Ditching the vehicle in its name is more of a simplication rather than a point to drive the rebrand home; it is a signifier of the company’s growth. Since its launch in 2012, it has expanded beyond taxi service and into more transport products such as delivery and pickup (GrabExpress), carpooling (GrabHitch), and motorcycle (GrabBike). It came to a point that all these services are being sought out by a lot of people, it became confusing. Commuters looking to access the app didn’t know these services are all under the GrabTaxi app.
“We just did so many other things and people got really confused,” shares Cheryl Goh, Grab’s vice president of marketing. “The profile of our users is different: car users, bike users, hitch users, so when we acquire them through different channels, some of them go to the app store and try to download ‘GrabBike’ or ‘GrabCar’ [and] they can’t find it. So [this rebranding] comes from that consumer insight.”
This user-centric approach has long become the core of Grab. Even Tan uses GrabTaxis to go around so he can talk to their drivers and get to know them and find levels of consistency in their service. They call it ‘hyperlocal,’ integrating big data analysis and on-the-ground information from the areas they are entrenched in. During the launch, a real-time map shown at the demo displays a map of Metro Manila covered by swathes of red, green, and yellow, depicting Grab’s cab-to-customer matches in Manila’s various points.

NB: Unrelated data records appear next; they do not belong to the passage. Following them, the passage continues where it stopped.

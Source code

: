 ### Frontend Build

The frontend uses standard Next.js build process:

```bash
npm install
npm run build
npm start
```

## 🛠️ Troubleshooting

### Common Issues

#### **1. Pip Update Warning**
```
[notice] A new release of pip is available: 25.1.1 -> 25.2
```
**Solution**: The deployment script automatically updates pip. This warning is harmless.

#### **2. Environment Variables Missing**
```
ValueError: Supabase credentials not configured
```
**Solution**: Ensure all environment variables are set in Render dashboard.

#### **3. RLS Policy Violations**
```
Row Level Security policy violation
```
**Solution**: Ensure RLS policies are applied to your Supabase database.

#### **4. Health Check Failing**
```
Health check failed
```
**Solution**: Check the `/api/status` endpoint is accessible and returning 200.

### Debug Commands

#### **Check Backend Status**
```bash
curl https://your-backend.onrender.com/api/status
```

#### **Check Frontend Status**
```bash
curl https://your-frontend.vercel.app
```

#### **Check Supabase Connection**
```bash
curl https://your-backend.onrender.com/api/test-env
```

Understandably, rush hours in business districts are reds, which means there is a huge demand not being met. This is where Grab’s local team comes in, directing their drivers to areas where they should be headed to address the deficit.

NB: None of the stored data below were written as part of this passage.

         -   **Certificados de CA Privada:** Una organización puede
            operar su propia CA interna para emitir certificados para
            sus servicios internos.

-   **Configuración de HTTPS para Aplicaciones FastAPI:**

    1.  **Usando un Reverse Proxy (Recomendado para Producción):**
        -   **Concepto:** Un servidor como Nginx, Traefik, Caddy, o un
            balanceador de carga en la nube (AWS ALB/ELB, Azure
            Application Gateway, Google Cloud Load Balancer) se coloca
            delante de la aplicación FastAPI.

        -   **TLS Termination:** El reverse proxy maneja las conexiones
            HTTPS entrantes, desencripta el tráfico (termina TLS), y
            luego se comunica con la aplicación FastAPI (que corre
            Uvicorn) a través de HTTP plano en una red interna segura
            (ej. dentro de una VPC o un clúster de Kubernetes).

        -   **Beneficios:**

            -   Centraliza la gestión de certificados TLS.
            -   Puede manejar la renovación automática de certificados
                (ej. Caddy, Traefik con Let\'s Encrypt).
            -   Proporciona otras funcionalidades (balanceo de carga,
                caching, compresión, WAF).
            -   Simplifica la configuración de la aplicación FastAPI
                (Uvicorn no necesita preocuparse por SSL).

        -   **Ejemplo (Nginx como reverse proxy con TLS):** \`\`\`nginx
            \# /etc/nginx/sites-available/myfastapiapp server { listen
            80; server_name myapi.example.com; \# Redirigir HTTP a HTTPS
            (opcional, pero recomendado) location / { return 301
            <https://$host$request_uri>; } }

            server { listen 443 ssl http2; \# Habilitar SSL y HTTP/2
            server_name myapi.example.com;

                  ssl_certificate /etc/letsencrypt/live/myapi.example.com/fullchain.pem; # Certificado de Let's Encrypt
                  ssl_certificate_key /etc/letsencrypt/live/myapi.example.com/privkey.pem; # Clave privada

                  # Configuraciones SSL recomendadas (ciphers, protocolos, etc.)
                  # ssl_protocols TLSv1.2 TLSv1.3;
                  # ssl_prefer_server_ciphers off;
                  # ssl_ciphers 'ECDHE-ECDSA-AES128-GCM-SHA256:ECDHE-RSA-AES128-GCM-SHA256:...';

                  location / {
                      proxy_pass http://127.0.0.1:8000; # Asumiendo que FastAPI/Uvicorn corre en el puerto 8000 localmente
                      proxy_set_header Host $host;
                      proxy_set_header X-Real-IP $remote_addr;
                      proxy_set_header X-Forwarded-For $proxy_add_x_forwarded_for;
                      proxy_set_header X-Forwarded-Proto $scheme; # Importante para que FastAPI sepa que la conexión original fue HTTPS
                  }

“We can grow by listening more to our drivers and customers. We can have real local solutions for real local problems,” Tan says.
Now that Grab has expanded its portfolio, it has also invested in ramping up its R&D department. It opened its R&D center in Singapore last April 2015 and another engineering center in Seattle this month. Grab’s VP for engineering Arul Kumaravel was based in Seattle prior to joining Grab, thus knowledgeable of the city’s wealth of talent as he used to lead product strategies and development for companies such as Amazon and Microsoft.
Grab co-founder Tan Hooi Ling is optimistic about Grab’s R&D teams to make the app a crucial key in solving transportation challenges in the region.
“Data gives you more predictive rides, making sure passengers can get faster and easier rides and ensuring drivers earn more money and [manage their time efficiently],” she says.
The rebranded app, now available on the App Store and Google Play, is a result of this intensified product development. Retries are now automatic for booking attempts; driver tracking is now live, which makes time estimate more accurate, ‘flash’ searches aggregate results for both GrabTaxi and GrabCar that are closest to the user; and a ‘two-click booking experience’ personalizes pick-up and drop-off points based on the user’s frequented places. A new feature, GrabWork, has also been rolled out, which enables companies to register corporate accounts for their employees using Grab for offical business.
Though Grab’s growth indicators reflect a robust company, Goh sees that it has a long way to go to “outserve” their customers. They recently held “Grab Freedom Day” in the capitals of the six countries they are in, where over a hundred Grab employees, including their management team, served as Grab drivers for a day.
“A lot of things that we do are new. It’s about pushing the boundaries and being daring as a business and a brand. We are about being authentic, being real, and understanding who our cosumers are. Grab Freedom Day is [about reminding] ourselves, as an authentic brand, what it’s like to be a driver, what it is like trying to sit there and get a passenger and talk to a passenger. We are always true to that. We understand that you cannot serve your customers if you have no idea of what they’re like,” Goh says.